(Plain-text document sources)
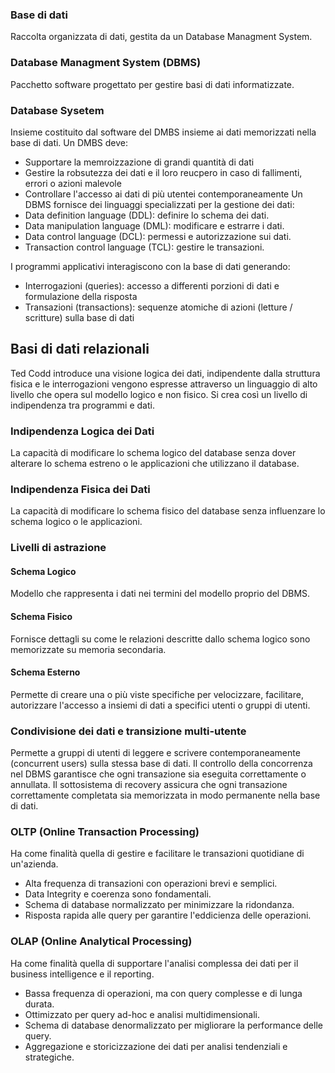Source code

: ### Base di dati
Raccolta organizzata di dati, gestita da un Database Managment System.
### Database Managment System (DBMS)
Pacchetto software progettato per gestire basi di dati informatizzate.
### Database Sysetem
Insieme costituito dal software del DMBS insieme ai dati memorizzati nella base di dati.
Un DMBS deve:
- Supportare la memroizzazione di grandi quantità di dati
- Gestire la robsutezza dei dati e il loro reucpero in caso di fallimenti, errori o azioni malevole
- Controllare l'accesso ai dati di più utentei contemporaneamente
Un DBMS fornisce dei linguaggi specializzati per la gestione dei dati:
- Data definition language (DDL): definire lo schema dei dati.
- Data manipulation language (DML): modificare e estrarre i dati.
- Data control language (DCL): permessi e autorizzazione sui dati.
- Transaction control language (TCL): gestire le transazioni.

I programmi applicativi interagiscono con la base di dati generando: 
- Interrogazioni (queries): accesso a differenti porzioni di dati e formulazione della risposta
- Transazioni (transactions): sequenze atomiche di azioni (letture / scritture) sulla base di dati
## Basi di dati relazionali
Ted Codd introduce una visione logica dei dati, indipendente dalla struttura fisica e le interrogazioni vengono espresse attraverso un linguaggio di alto livello che opera sul modello logico e non fisico. Si crea così un livello di indipendenza tra programmi e dati.
### Indipendenza Logica dei Dati
La capacità di modificare lo schema logico del database senza dover alterare lo schema estreno o le applicazioni che utilizzano il database.
### Indipendenza Fisica dei Dati
La capacità di modificare lo schema fisico del database senza influenzare lo schema logico o le applicazioni.
### Livelli di astrazione
#### Schema Logico
Modello che rappresenta i dati nei termini del modello proprio del DBMS.
#### Schema Fisico
Fornisce dettagli su come le relazioni descritte dallo schema logico sono memorizzate su memoria secondaria. 
#### Schema Esterno
Permette di creare una o più viste specifiche per velocizzare, facilitare, autorizzare l'accesso a insiemi di dati a specifici utenti o gruppi di utenti.
### Condivisione dei dati e transizione multi-utente
Permette a gruppi di utenti di leggere e scrivere contemporaneamente (concurrent users) sulla stessa base di dati.
Il controllo della concorrenza nel DBMS garantisce che ogni transazione sia eseguita correttamente o annullata.
Il sottosistema di recovery assicura che ogni transazione correttamente completata sia memorizzata in modo permanente nella base di dati.
### OLTP (Online Transaction Processing)
Ha come finalità quella di gestire e facilitare le transazioni quotidiane di un'azienda.
- Alta frequenza di transazioni con operazioni brevi e semplici.
- Data Integrity e coerenza sono fondamentali.
- Schema di database normalizzato per minimizzare la ridondanza.
- Risposta rapida alle query per garantire l'eddicienza delle operazioni.
### OLAP (Online Analytical Processing)
Ha come finalità quella di supportare l'analisi complessa dei dati per il business intelligence e il reporting.
- Bassa frequenza di operazioni, ma con query complesse e di lunga durata.
- Ottimizzato per query ad-hoc e analisi multidimensionali.
- Schema di database denormalizzato per migliorare la performance delle query.
- Aggregazione e storicizzazione dei dati per analisi tendenziali e strategiche.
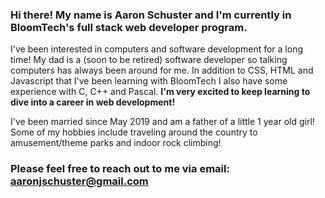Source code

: ### Hi there! My name is Aaron Schuster and I'm currently in BloomTech's full stack web developer program.

I've been interested in computers and software development for a long time! My dad is a (soon to be retired) software developer so talking computers has always been around for me. In addition to CSS, HTML and Javascript that I've been learning with BloomTech I also have some experience with C, C++ and Pascal. **I'm very excited to keep learning to dive into a career in web development!**
  
I've been married since May 2019 and am a father of a little 1 year old girl! Some of my hobbies include traveling around the country to amusement/theme parks and indoor rock climbing!
  
### Please feel free to reach out to me via email: aaronjschuster@gmail.com

<!--
**aaschuster/aaschuster** is a ✨ _special_ ✨ repository because its `README.md` (this file) appears on your GitHub profile.

Here are some ideas to get you started:

- 🔭 I’m currently working on ...
- 🌱 I’m currently learning ...
- 👯 I’m looking to collaborate on ...
- 🤔 I’m looking for help with ...
- 💬 Ask me about ...
- 📫 How to reach me: ...
- 😄 Pronouns: ...
- ⚡ Fun fact: ...
-->
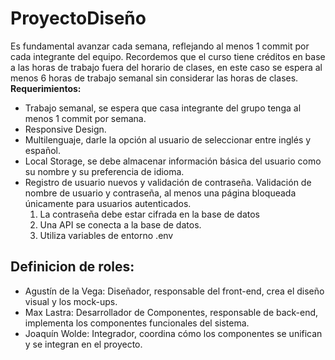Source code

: # ProyectoDiseño

Es fundamental avanzar cada semana, reflejando al menos 1 commit por cada integrante del equipo. Recordemos que el curso tiene créditos en base a las horas de trabajo fuera del horario de clases, en este caso se espera al menos 6 horas de trabajo semanal sin considerar las horas de clases.
**Requerimientos:**

- Trabajo semanal, se espera que casa integrante del grupo tenga al menos 1 commit por semana.
- Responsive Design.
- Multilenguaje, darle la opción al usuario de seleccionar entre inglés y español.
- Local Storage, se debe almacenar información básica del usuario como su nombre y su preferencia de idioma.
- Registro de usuario nuevos y validación de contraseña. Validación de nombre de usuario y contraseña, al menos una página bloqueada únicamente para usuarios autenticados.
  1. La contraseña debe estar cifrada en la base de datos
  2. Una API se conecta a la base de datos.
  3. Utiliza variables de entorno .env

## Definicion de roles:

- Agustín de la Vega: Diseñador, responsable del front-end, crea el diseño visual y los mock-ups.
- Max Lastra: Desarrollador de Componentes, responsable de back-end, implementa los componentes funcionales del sistema.
- Joaquín Wolde: Integrador, coordina cómo los componentes se unifican y se integran en el proyecto.
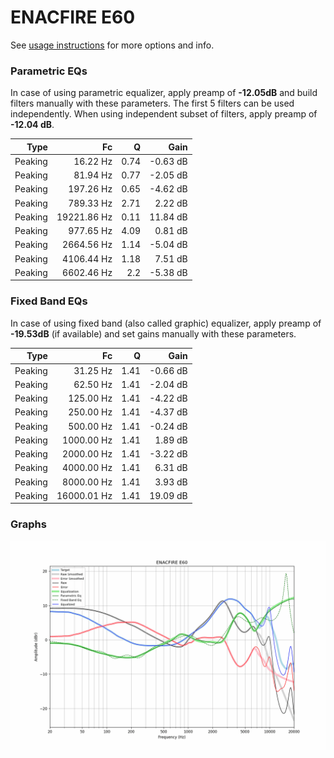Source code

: # ENACFIRE E60
See [usage instructions](https://github.com/jaakkopasanen/AutoEq#usage) for more options and info.

### Parametric EQs
In case of using parametric equalizer, apply preamp of **-12.05dB** and build filters manually
with these parameters. The first 5 filters can be used independently.
When using independent subset of filters, apply preamp of **-12.04 dB**.

| Type    | Fc          |    Q | Gain     |
|--------:|------------:|-----:|---------:|
| Peaking | 16.22 Hz    | 0.74 | -0.63 dB |
| Peaking | 81.94 Hz    | 0.77 | -2.05 dB |
| Peaking | 197.26 Hz   | 0.65 | -4.62 dB |
| Peaking | 789.33 Hz   | 2.71 | 2.22 dB  |
| Peaking | 19221.86 Hz | 0.11 | 11.84 dB |
| Peaking | 977.65 Hz   | 4.09 | 0.81 dB  |
| Peaking | 2664.56 Hz  | 1.14 | -5.04 dB |
| Peaking | 4106.44 Hz  | 1.18 | 7.51 dB  |
| Peaking | 6602.46 Hz  | 2.2  | -5.38 dB |

### Fixed Band EQs
In case of using fixed band (also called graphic) equalizer, apply preamp of **-19.53dB**
(if available) and set gains manually with these parameters.

| Type    | Fc          |    Q | Gain     |
|--------:|------------:|-----:|---------:|
| Peaking | 31.25 Hz    | 1.41 | -0.66 dB |
| Peaking | 62.50 Hz    | 1.41 | -2.04 dB |
| Peaking | 125.00 Hz   | 1.41 | -4.22 dB |
| Peaking | 250.00 Hz   | 1.41 | -4.37 dB |
| Peaking | 500.00 Hz   | 1.41 | -0.24 dB |
| Peaking | 1000.00 Hz  | 1.41 | 1.89 dB  |
| Peaking | 2000.00 Hz  | 1.41 | -3.22 dB |
| Peaking | 4000.00 Hz  | 1.41 | 6.31 dB  |
| Peaking | 8000.00 Hz  | 1.41 | 3.93 dB  |
| Peaking | 16000.01 Hz | 1.41 | 19.09 dB |

### Graphs
![](./ENACFIRE%20E60.png)
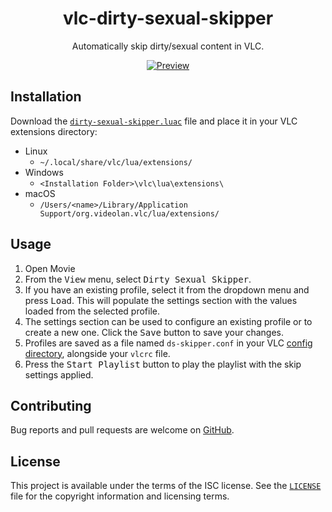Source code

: <h1 align="center">vlc-dirty-sexual-skipper</h1>
<p align="center">Automatically skip dirty/sexual content in VLC.</p>
<p align="center"><a href="#readme"><img src="https://raw.githubusercontent.com/michaelbull/vlc-credit-skipper/master/preview.png" alt="Preview" /></a></p>

## Installation

Download the [`dirty-sexual-skipper.luac`](dirty-sexual-skipper.luac) file and place it in
your VLC extensions directory:

- Linux
    - `~/.local/share/vlc/lua/extensions/`
- Windows
    - `<Installation Folder>\vlc\lua\extensions\`
- macOS
    - `/Users/<name>/Library/Application Support/org.videolan.vlc/lua/extensions/`

## Usage

1. Open Movie
2. From the <kbd>View</kbd> menu, select <kbd>Dirty Sexual Skipper</kbd>.
3. If you have an existing profile, select it from the dropdown menu and press
   <kbd>Load</kbd>. This will populate the settings section with the values
   loaded from the selected profile.
4. The settings section can be used to configure an existing profile or to
   create a new one. Click the <kbd>Save</kbd> button to save your changes.
6. Profiles are saved as a file named `ds-skipper.conf` in your VLC [config
   directory][config-dir], alongside your `vlcrc` file.
7. Press the <kbd>Start Playlist</kbd> button to play the playlist with the skip
   settings applied.

## Contributing

Bug reports and pull requests are welcome on [GitHub][github].

## License

This project is available under the terms of the ISC license. See the
[`LICENSE`](LICENSE) file for the copyright information and licensing terms.

[github]: https://github.com/mohamed-okasha/dirty-sexual-skipper.git
[config-dir]: https://www.videolan.org/support/faq.html#Config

What to work on » Please write out, exactly as they appear above, only the lines in the stretch from the line with "- Multilenguaje, darle" through the line with "## Definicion de".

Reply »
- Multilenguaje, darle la opción al usuario de seleccionar entre inglés y español.
- Local Storage, se debe almacenar información básica del usuario como su nombre y su preferencia de idioma.
- Registro de usuario nuevos y validación de contraseña. Validación de nombre de usuario y contraseña, al menos una página bloqueada únicamente para usuarios autenticados.
  1. La contraseña debe estar cifrada en la base de datos
  2. Una API se conecta a la base de datos.
  3. Utiliza variables de entorno .env

## Definicion de roles:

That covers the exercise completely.